To integrate information related to crashes and traffic attributes such as traffic volume and average speed, recorded by traffic counters, circles are drawn to the centre of each traffic counter with different radius. Next, crashes and adjacent traffic information extracted from traffic counters are combined. This information was integrated by ArcGIS software. Due to the low number of crashes, the larger radius of the circle to the centre of each traffic counter leads to more included crashes. Finally, logit models were calibrated for a 2500 m radius for spatial analysis. Regarding the use of traffic data in modelling, it should be noted that traffic data are considered one hour before the occurrence of crashes for temporal features. Figure 1 shows an output of ArcGis software.

5. Result

In this study, crash severity is modelled by three logit family models: ordered, multinomial, and mixed logit. In this section, achieved results and related interpretations are presented.

5.1. Ordered Logit Model

Table 3 shows the result of calibrating the ordered logit model for crash severity. Independent variables consist of traffic, geometric, human, vehicle, weather, land use, and time variables in this model.

Results show that the minimum headway as a traffic attribute variable is one of the influential variables on crash severity. As the minimum headway increases, the severity of crashes decreases because it gives the driver more time to decide and react before the crash. The nonseparate two-way road has a positive effect on increasing the severity of crashes; this means that on nonseparate two-way roads, there is a possibility of colliding with higher intensity due to the lack of protection between the two routes. Recreational land use has a positive effect on increasing the severity of crashes on suburban roads. Sudden changes in the speed at recreational land use sites on suburban roads increase the probability of more severe collisions and crashes. Snowy weather with a coefficient of −1.198 reduces the severity of crashes because the mental prerequisite of drivers in snowy weather is caution and drivers in snowy weather drive more cautiously. The negative coefficient for the negative slope turn means a decreasing trend in the severity of crashes. The presence of vehicles in the negative slope turn equals low speeds. If the vehicle is a bus, truck, or trailer, the severity of crashes is lower than other vehicles. The lower speed of these vehicles can justify this finding. Agricultural land use is also effective in more severe crashes. The presence of agricultural machinery and more road damage in this land use are the two main factors that increase the severity of crashes in more agricultural land use areas.

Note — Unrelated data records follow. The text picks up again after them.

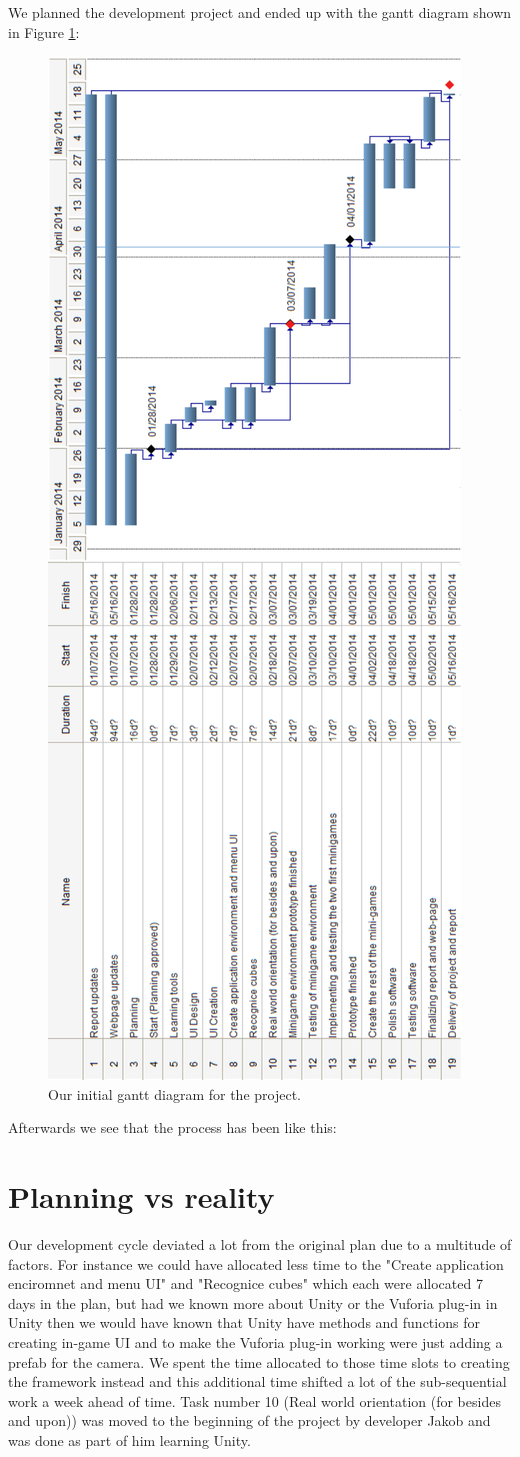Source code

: We planned the development project and ended up with the gantt diagram shown in Figure \ref{fig:preplan_gantt}:

\begin{figure}[h]
	\label{fig:preplan_gantt}
	\centering
	\includegraphics[height=\textwidth, angle=270]{preplan_gantt_diagram}
	\caption[Preplan Gantt diagram]{Our initial gantt diagram for the project.}
\end{figure}


Afterwards we see that the process has been like this:


\section{Planning vs reality}%
Our development cycle deviated a lot from the original plan due to a multitude of factors.
For instance we could have allocated less time to the "Create application enciromnet and menu UI" and "Recognice cubes" which each were allocated 7 days in the plan, but had we known more about Unity or the Vuforia plug-in in Unity then we would have known that Unity have methods and functions for creating in-game UI and to make the Vuforia plug-in working were just adding a \gls{prefab} for the camera.
We spent the time allocated to those time slots to creating the framework instead and this additional time shifted a lot of the sub-sequential work a week ahead of time.
Task number 10 (Real world orientation (for besides and upon)) was moved to the beginning of the project by developer Jakob and was done as part of him learning Unity.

5.2. Multinnominal Logit Model

Table 4 shows the results of calibrating the multinominal logit model for the severity of crashes.

The variable “narrow width of the passage” increases the severity of accidents. Office commercial land use has a significant effect on the occurrence of damaging crashes. In suburban roads, places with office-commercial land use have heavy and crowded traffic, which can be effective in low-severity crashes (damage). “Speed limit of 40 km/h for vehicles” is one of the traffic attribute variables that affect the occurrence of damage crashes. “A malfunction of the vehicle’s braking system” has a positive effect on the event of damage crashes. It can be expected that drivers are aware of the defect of the brake system and, as a result, use caution in their driving. “Driver operating under the age of eighteen” is involved in the occurrence of damaging crashes. Despite the higher excitement of people at this age, the fear of possible crashes and the consequences of driving without a license overcomes that excitement to some extent, causing drive more cautiously and then leading to less severe crashes (damage). “Nonseparated two-way road” as a geometric design variable has become significant in both damaging and fatal crashes. “Driver’s unfamiliarity with the road” is an effective and significant factor in both damage and fatal crashes.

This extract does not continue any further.